Zinterpretowano to jako zapowiedź końca produkcji samochodów pod marką Seat. Teraz przedstawiciele koncernu w Polsce przekonują, że pogłoski o końcu Seata są przedwczesne.
Obie marki mają ten sam hiszpański rodowód, jednak skierowane są do innych grup docelowych i tym samym tworzą komplementarną ofertę dla obecnych i przyszłych klientów - mówi money.pl Daria Zielaskiewicz, dyrektorka marek Seat i Cupra w Polsce.
Dalsza część artykułu pod materiałem wideo
Cupra w 2018 r. została wydzielona jako odrębna marka. Dotychczas sygnowano nią najbardziej usportowione wersje samochodów Seata. Zyskała własnego prezesa, nowe logo i tchnęła powiew świeżości tak na rynku, jak i w rodzinie VW.
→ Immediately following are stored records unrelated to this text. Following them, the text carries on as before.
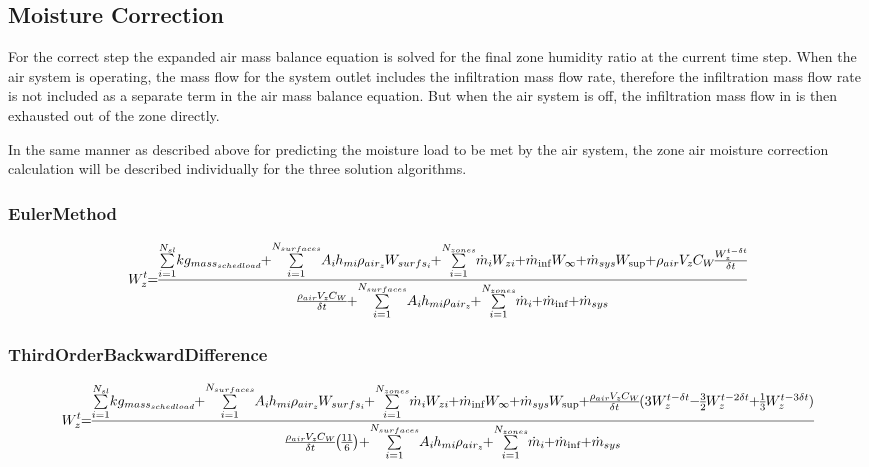 \subsection{Moisture Correction}\label{moisture-correction}

For the correct step the expanded air mass balance equation is solved for the final zone humidity ratio at the current time step. When the air system is operating, the mass flow for the system outlet includes the infiltration mass flow rate, therefore the infiltration mass flow rate is not included as a separate term in the air mass balance equation. But when the air system is off, the infiltration mass flow in is then exhausted out of the zone directly.

In the same manner as described above for predicting the moisture load to be met by the air system, the zone air moisture correction calculation will be described individually for the three solution algorithms.

\subsubsection{EulerMethod}\label{eulermethod-1-001}

\begin{equation}
\medmuskip=0mu
\thinmuskip=0mu
\thickmuskip=0mu
\nulldelimiterspace=0pt
\scriptspace=0pt
W_z^t = \frac{{\sum\limits_{i = 1}^{{N_{sl}}} {k{g_{mas{s_{sched\;load}}}}}  + \sum\limits_{i = 1}^{{N_{surfaces}}} {{A_i}{h_{mi}}} {\rho_{ai{r_z}}}{W_{surf{s_i}}} + \sum\limits_{i = 1}^{{N_{zones}}} {{{\dot m}_i}} {W_{zi}} + {{\dot m}_{\inf }}{W_\infty } + {{\dot m}_{sys}}{W_{\sup }} + {\rho_{air}}{V_z}{C_W}\frac{{W_z^{t - \delta t}}}{{\delta t}}}}{{\frac{{{\rho_{air}}{V_z}{C_W}}}{{\delta t}} + \sum\limits_{i = 1}^{{N_{surfaces}}} {{A_i}{h_{mi}}{\rho_{ai{r_z}}}}  + \sum\limits_{i = 1}^{{N_{zones}}} {{{\dot m}_i}}  + {{\dot m}_{\inf }} + {{\dot m}_{sys}}}}
\end{equation}

\subsubsection{ThirdOrderBackwardDifference}\label{thirdorderbackwarddifference-1-001}

\begin{equation}
\medmuskip=0mu
\thinmuskip=0mu
\thickmuskip=0mu
\nulldelimiterspace=0pt
\scriptspace=0pt
\scriptsize{W_z^t = \frac{{\sum\limits_{i = 1}^{{N_{sl}}} {k{g_{mas{s_{sched\;load}}}}}  + \sum\limits_{i = 1}^{{N_{surfaces}}} {{A_i}{h_{mi}}} {\rho_{ai{r_z}}}{W_{surf{s_i}}} + \sum\limits_{i = 1}^{{N_{zones}}} {{{\dot m}_i}} {W_{zi}} + {{\dot m}_{\inf }}{W_\infty } + {{\dot m}_{sys}}{W_{\sup }} + \frac{{{\rho_{air}}{V_z}{C_W}}}{{\delta t}}(3W_z^{t - \delta t} - \frac{3}{2}W_z^{t - 2\delta t} + \frac{1}{3}W_z^{t - 3\delta t})}}{{\frac{{{\rho_{air}}{V_z}{C_W}}}{{\delta t}}\left( {\frac{{11}}{6}} \right) + \sum\limits_{i = 1}^{{N_{surfaces}}} {{A_i}{h_{mi}}{\rho_{ai{r_z}}}}  + \sum\limits_{i = 1}^{{N_{zones}}} {{{\dot m}_i}}  + {{\dot m}_{\inf }} + {{\dot m}_{sys}}}}}
\end{equation}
Prognoza na ten rok mówi o sprzedaży 5 tys. egzemplarzy aut pod marką Seat i kolejnych 10 tys. pod marką Cupra. Za 70 proc. tego wyniku ma odpowiadać model Formentor, czyli pierwsza Cupra zaprojektowana od zera, a nie jako "podrasowany" Seat.
Koncern przyznaje, że w ostatnich trzech latach przestawił wajchę właśnie w kierunku Cupry.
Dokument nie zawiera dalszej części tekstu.